Like coffee shops, tea rooms are popping up in Bengaluru. Fancy hotels and premium standalone restaurants are adding exclusive and designated tea bars to keep up with the global trend. Posh and sophisticated, these tea bars take the humble cutting chai to the refined gourmet league.

Nandan Parab, assistant manager F&B at Sheraton Grand, says, “Coffee has become routine. Sampling wines and whiskeys is already popular. People are now keen to try new flavours and tea is a good segment to explore. It is a big part of the Indian culture and makes for quite an experiential ceremony with proper tea pots and fine wares.”

According to Ankit Gupta, cofounder of Burma Burma chain of restaurants, the highest tea sales come from his Bengaluru branch. “About 50% of the revenue comes from the tea room in Bengaluru. Delhi accounts for 30%. Mumbai comes last,” says Gupta, who serves in-house blends and those bought during his travels to countries like Argentina and Taiwan.Radisson Blu Atria hotel here has a dedicated tea and wine lounge where it serves new-age infusions like raspberry and strawberry to tea-based cocktails.

General manager Gaurav Taneja says, “Idea was to be different and be one-up on competition. Corporates, politicians and aspirational youngsters are takers. 65% of our menu has specialty teas.”Tea_ThinkStock

Even Chai Point, the chain of tea stores, has gone posh with bar stools, lounge décor and an experiential tea menu. IT hubs like Whitefield and popular millennial localities like Koramangala and Indiranagar are home to several independent chic tea cafés like My Tea House, Tea Journey and Tea Shot.

India is the largest consumer of tea, accounting for nearly 30% of global tea production, say experts. Indians, apparently, consume tea ten times more than coffee.

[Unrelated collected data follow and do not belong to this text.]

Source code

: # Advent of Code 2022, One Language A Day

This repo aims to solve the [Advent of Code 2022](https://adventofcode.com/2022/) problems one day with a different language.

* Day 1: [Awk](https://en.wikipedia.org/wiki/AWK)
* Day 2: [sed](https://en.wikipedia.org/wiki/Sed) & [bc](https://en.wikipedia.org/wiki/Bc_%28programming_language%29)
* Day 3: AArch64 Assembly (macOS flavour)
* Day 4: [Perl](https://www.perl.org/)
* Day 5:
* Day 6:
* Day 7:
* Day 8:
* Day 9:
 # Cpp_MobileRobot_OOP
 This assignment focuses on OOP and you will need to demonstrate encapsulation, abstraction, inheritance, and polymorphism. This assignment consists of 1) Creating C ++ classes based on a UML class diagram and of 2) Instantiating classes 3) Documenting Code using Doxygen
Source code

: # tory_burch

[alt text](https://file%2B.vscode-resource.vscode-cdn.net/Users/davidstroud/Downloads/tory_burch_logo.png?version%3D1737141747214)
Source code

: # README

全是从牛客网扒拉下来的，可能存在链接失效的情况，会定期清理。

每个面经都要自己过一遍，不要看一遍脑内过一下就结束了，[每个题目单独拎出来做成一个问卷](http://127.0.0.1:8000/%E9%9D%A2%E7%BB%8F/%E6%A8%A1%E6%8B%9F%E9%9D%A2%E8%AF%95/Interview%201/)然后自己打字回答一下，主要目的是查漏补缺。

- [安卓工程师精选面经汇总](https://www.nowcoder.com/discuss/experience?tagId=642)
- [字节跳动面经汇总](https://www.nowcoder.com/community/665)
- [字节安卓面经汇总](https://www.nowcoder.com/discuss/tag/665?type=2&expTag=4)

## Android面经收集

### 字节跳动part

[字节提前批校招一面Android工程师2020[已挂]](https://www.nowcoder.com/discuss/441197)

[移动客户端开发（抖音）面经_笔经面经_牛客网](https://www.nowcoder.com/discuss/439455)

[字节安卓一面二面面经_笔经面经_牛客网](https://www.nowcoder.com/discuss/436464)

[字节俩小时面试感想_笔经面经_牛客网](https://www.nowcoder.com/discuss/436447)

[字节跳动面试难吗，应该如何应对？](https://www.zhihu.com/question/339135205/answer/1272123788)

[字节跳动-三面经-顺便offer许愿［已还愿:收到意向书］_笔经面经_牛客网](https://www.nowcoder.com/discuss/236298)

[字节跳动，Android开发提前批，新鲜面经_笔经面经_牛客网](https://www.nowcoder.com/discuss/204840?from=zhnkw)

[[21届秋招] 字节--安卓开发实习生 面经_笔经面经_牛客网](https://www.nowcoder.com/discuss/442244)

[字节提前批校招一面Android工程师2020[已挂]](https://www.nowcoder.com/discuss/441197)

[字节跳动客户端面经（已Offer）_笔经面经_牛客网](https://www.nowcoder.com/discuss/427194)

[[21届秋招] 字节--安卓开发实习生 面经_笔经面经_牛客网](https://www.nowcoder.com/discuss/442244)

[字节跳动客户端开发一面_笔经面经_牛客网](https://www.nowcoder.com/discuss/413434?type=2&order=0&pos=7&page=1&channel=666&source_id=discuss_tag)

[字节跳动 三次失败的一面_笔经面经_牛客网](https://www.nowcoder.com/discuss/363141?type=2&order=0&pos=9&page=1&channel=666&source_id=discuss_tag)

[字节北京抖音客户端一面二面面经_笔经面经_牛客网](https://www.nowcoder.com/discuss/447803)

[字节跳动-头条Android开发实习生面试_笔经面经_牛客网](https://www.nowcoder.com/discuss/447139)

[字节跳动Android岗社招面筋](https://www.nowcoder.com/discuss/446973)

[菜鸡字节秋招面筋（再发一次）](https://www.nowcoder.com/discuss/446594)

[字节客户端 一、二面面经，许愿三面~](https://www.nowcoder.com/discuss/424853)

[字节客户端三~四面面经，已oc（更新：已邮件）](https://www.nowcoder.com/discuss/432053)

The organised market for tea in India was estimated to be around Rs 18,000 crore in 2015.

Tea sommelier Kavita Mathur says, “Exploring tea is the new cool. Millennials are making this lifestyle shift. Bengaluru with its huge population of young techies is a good market.”

To which Nikhilesh Murthy, food blogger and tea enthusiast, adds, “Instagrammable dining is the top trend now and has fuelled the mushrooming of elite tea bars. It’s the statement to make. Tea bars, however, must host workshops like tea-pairing to educate people and become more accessible.”